I'd try an 8x10 from home depot/lowes/wal-mart. they cost less than $10 and typically come in medium and heavy weight options. Huge grommets pre-installed, and its a great size if you actually have to get away from the rain (whereas a much smaller one would be acceptable if the likelihood of rain were very low).

I can fit all of my gear and my bike beneath me and I can sit down too, all staying dry. If a storm comes with heavy winds, bringing the sides closer to the ground does a great job of keeping out most moisture.

I also recommend tying the tarp to the same trees as the hammock. You could tie the tarp to the hammock itself, allowing you to simultaneously hang both, but there's a greater risk of tangles.

just some thoughts...


----------



## longhaultrucker (Jan 24, 2007)

I could see me camping in a bivvy...but for the most part it's me an dmy 10 year old son,so we packs a cheap (inexpensive too ) tent from Kmart...









It's ok though,we don't get in a big hurry,my granny's lo enough to climb with extra weight,and got's plenty of packing room on this...

















:thumbsup:


----------



## kdirk (Jun 20, 2012)

PretendGentleman said:


> I'd try an 8x10 from home depot/lowes/wal-mart. they cost less than $10 and typically come in medium and heavy weight options. Huge grommets pre-installed, and its a great size if you actually have to get away from the rain (whereas a much smaller one would be acceptable if the likelihood of rain were very low).
> 
> I can fit all of my gear and my bike beneath me and I can sit down too, all staying dry. If a storm comes with heavy winds, bringing the sides closer to the ground does a great job of keeping out most moisture.
> 
> ...


Ive had a tyvek tarp, think its 9' x 10', for a while, just need to put grommets/ or straps on it. One of these days ill get off my laxy butt and do it


----------



## wahday (Mar 23, 2012)

This setup worked great for e last weekend. Simple, light and cheap. Saw the design posted in another forum here.


----------



## sir_n0thing (Jul 24, 2012)

While I've yet to bikepack (it's defitely going to happen once I get my bike), i have a bunch of options I use now...

REI Quaterdome T1: Lightweight solo shelter, generally use for fair weather backpacking.
Mountain Hardwear Sprite 1: Heavier, but pretty much bombproof.
Nemo Morpho 1: Again a bit heavy, but very roomy for a 1 person tent. Shrugs off wind. Easiest setup ever.
REI Half Dome 2: Backpacking or car camping with my 12 year old daughter.
Exped Orion 2: Hardcore winter tent. This is what I take out in the snow.
I've had many different hammocks... Clark NX-200, NX-150, Hennessy Expedition with extensive zipper modding, Warbonnet Blackbird and a homemade gathered-end hammock. Currently using the NX-150. Heavy as heck, but comfy. The Blackbird was super light an nicely made, but I never could get comfy with the footbox. I carry a Speer Winter tarp for hammock camping. Not the smallest/lightest, but seriously versatile set-up options.

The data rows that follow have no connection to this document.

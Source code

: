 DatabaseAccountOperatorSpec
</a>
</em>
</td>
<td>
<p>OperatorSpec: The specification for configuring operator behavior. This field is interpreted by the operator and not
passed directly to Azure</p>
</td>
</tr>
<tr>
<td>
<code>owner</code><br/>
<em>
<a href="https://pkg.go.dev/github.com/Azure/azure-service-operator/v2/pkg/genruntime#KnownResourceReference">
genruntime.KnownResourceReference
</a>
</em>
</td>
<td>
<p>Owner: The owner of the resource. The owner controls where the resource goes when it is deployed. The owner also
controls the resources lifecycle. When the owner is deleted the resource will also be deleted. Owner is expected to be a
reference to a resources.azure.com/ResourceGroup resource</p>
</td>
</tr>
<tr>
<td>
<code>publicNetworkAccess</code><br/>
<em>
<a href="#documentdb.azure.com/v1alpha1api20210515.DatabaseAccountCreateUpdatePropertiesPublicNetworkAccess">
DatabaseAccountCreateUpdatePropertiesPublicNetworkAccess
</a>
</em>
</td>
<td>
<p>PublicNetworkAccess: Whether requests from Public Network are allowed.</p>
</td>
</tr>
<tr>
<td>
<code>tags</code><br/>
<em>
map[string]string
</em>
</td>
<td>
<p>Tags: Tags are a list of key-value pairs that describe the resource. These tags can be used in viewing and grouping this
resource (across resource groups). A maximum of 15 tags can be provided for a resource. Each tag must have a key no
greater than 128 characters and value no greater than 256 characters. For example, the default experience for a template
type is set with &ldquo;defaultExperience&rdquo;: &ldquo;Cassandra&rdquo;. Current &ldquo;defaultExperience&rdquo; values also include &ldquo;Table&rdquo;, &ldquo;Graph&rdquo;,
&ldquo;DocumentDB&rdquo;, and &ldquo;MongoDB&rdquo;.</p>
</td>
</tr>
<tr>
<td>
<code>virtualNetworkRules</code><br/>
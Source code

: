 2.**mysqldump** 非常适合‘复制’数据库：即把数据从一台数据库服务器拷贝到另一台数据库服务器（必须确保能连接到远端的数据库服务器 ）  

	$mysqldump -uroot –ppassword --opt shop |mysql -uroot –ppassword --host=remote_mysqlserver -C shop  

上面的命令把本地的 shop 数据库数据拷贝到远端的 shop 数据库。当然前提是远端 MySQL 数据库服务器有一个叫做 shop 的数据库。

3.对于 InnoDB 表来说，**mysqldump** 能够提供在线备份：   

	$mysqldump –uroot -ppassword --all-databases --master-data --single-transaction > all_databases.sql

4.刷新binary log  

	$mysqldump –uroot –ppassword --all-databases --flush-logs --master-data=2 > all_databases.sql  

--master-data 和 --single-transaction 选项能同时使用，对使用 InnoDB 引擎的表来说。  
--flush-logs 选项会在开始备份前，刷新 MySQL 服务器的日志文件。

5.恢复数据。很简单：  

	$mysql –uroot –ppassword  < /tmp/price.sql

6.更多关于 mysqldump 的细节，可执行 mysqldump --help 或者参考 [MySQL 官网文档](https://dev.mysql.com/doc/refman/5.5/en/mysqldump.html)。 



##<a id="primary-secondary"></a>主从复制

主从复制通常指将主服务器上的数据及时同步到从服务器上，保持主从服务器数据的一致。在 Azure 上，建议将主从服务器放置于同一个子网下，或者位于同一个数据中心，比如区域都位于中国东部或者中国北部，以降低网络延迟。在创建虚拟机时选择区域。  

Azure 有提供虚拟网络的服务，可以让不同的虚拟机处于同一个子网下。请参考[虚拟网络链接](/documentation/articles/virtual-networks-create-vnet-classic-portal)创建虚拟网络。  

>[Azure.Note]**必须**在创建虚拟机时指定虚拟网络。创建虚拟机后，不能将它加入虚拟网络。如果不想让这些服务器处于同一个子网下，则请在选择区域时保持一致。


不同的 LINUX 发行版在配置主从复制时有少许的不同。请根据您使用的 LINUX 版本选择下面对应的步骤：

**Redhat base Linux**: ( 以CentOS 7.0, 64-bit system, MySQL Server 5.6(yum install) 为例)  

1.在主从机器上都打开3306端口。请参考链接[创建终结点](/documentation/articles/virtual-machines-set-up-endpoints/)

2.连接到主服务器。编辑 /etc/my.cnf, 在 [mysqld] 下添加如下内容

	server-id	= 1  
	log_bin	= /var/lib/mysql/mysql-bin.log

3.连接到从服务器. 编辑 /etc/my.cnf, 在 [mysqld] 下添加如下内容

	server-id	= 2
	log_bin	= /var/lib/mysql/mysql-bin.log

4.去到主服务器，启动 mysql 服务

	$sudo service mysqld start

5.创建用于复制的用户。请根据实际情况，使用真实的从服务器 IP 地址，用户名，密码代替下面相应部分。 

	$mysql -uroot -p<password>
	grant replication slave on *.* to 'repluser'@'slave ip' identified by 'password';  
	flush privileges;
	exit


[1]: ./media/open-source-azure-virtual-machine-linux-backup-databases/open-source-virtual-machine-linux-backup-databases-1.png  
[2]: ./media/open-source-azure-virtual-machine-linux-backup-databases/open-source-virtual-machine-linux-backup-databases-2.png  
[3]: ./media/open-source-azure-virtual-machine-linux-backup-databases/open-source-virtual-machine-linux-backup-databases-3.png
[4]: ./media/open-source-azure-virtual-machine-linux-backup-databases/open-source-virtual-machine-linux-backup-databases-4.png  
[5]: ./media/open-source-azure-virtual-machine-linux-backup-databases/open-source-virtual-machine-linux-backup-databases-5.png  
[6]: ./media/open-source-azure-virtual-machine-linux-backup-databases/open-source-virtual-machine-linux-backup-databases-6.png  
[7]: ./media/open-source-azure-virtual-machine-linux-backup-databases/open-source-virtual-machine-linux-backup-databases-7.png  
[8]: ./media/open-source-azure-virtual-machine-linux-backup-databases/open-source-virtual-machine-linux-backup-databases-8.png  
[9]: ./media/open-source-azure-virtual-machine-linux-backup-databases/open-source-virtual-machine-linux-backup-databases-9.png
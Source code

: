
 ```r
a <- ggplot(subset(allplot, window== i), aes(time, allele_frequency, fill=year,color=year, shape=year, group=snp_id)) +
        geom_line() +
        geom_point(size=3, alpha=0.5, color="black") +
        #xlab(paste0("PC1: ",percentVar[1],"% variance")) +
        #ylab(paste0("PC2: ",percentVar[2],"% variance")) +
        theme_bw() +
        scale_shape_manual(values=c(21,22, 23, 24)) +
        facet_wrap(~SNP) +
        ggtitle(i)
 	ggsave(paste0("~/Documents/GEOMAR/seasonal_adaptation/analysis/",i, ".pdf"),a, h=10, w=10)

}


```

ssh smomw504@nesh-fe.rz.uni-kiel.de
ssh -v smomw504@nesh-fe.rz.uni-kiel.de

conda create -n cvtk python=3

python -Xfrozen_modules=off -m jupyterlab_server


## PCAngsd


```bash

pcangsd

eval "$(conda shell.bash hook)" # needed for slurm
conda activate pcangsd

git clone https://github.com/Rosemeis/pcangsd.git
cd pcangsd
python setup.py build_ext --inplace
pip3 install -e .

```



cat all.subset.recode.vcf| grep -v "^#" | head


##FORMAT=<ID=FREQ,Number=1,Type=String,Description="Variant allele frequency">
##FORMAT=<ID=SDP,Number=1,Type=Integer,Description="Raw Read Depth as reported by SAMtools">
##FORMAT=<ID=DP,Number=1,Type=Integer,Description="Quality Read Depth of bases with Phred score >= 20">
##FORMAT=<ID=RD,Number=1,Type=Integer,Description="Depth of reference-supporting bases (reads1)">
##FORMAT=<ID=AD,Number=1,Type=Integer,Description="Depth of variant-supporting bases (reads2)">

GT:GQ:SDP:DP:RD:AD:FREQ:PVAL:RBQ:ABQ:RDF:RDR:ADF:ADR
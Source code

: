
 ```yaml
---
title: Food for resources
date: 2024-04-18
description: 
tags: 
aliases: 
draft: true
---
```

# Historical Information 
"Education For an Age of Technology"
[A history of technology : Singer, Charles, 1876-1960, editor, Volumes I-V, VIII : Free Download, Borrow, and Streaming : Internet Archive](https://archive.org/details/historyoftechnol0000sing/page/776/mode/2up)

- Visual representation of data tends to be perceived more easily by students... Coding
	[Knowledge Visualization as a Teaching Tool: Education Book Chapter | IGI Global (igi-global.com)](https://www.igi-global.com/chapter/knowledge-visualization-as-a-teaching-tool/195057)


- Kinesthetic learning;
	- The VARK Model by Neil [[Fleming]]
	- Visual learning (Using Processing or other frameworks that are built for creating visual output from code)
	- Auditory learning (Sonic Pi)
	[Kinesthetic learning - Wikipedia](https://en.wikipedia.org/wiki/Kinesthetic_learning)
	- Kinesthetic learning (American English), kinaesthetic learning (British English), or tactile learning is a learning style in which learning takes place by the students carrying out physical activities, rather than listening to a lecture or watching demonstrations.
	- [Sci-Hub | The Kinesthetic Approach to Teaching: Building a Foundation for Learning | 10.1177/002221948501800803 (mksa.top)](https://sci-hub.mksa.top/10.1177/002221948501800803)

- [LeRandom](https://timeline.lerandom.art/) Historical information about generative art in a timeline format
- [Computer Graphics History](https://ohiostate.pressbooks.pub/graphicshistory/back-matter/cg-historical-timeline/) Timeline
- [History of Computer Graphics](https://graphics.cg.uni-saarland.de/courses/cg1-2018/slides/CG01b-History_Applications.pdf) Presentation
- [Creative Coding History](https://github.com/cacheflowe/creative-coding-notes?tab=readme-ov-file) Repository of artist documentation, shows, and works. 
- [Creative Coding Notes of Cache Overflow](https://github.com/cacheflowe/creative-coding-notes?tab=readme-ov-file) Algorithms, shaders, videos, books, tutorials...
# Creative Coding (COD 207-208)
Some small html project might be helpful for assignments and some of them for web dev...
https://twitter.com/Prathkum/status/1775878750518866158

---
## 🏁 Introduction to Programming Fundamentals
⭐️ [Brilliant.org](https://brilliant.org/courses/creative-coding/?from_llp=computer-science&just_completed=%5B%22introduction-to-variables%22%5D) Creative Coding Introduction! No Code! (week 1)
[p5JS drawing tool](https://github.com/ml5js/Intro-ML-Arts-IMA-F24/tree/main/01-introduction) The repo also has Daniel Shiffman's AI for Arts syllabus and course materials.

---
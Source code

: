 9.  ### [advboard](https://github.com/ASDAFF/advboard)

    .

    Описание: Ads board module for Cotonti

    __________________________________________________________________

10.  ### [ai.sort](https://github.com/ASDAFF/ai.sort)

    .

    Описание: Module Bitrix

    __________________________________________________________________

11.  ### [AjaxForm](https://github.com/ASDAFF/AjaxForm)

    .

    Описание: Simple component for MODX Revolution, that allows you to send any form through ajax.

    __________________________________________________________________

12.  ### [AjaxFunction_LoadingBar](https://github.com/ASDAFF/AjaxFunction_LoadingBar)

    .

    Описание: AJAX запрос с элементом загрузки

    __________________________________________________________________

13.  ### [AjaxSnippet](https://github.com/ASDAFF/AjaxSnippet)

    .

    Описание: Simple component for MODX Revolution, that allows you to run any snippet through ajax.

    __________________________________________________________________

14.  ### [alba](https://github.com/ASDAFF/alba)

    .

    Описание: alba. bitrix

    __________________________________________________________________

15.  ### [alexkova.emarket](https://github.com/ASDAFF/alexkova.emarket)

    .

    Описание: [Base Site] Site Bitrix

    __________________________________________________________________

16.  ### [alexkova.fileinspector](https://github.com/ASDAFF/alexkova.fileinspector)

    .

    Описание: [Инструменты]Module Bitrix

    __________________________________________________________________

Last but not least, I have a milsurp bivvy that I never use. I would like to eventually get a decent bivvy, like a Marmot Alpinist or similar. The Big Agnes 3-wire e-Vent looks sweet.


----------



## Aushiker (Sep 27, 2007)

My shelter of choice at the moment is a Tarptent Scarp 1.










In "flight mode" at Walkers Creek, Litchfield National Park, Northern Territory, Australia. It was around 20 C / 68 F at night and I had expected much cooler nights (what is normal at this time of the year) so I had the solid interior. The "flight mode" was an attempt to catch what breeze was offer. All I seem to get but was mozzies.

Andrew


----------



## random walk (Jan 12, 2010)

random walk said:


> - The Yama 1.25 Bug Shelter (used to be Alpinlite).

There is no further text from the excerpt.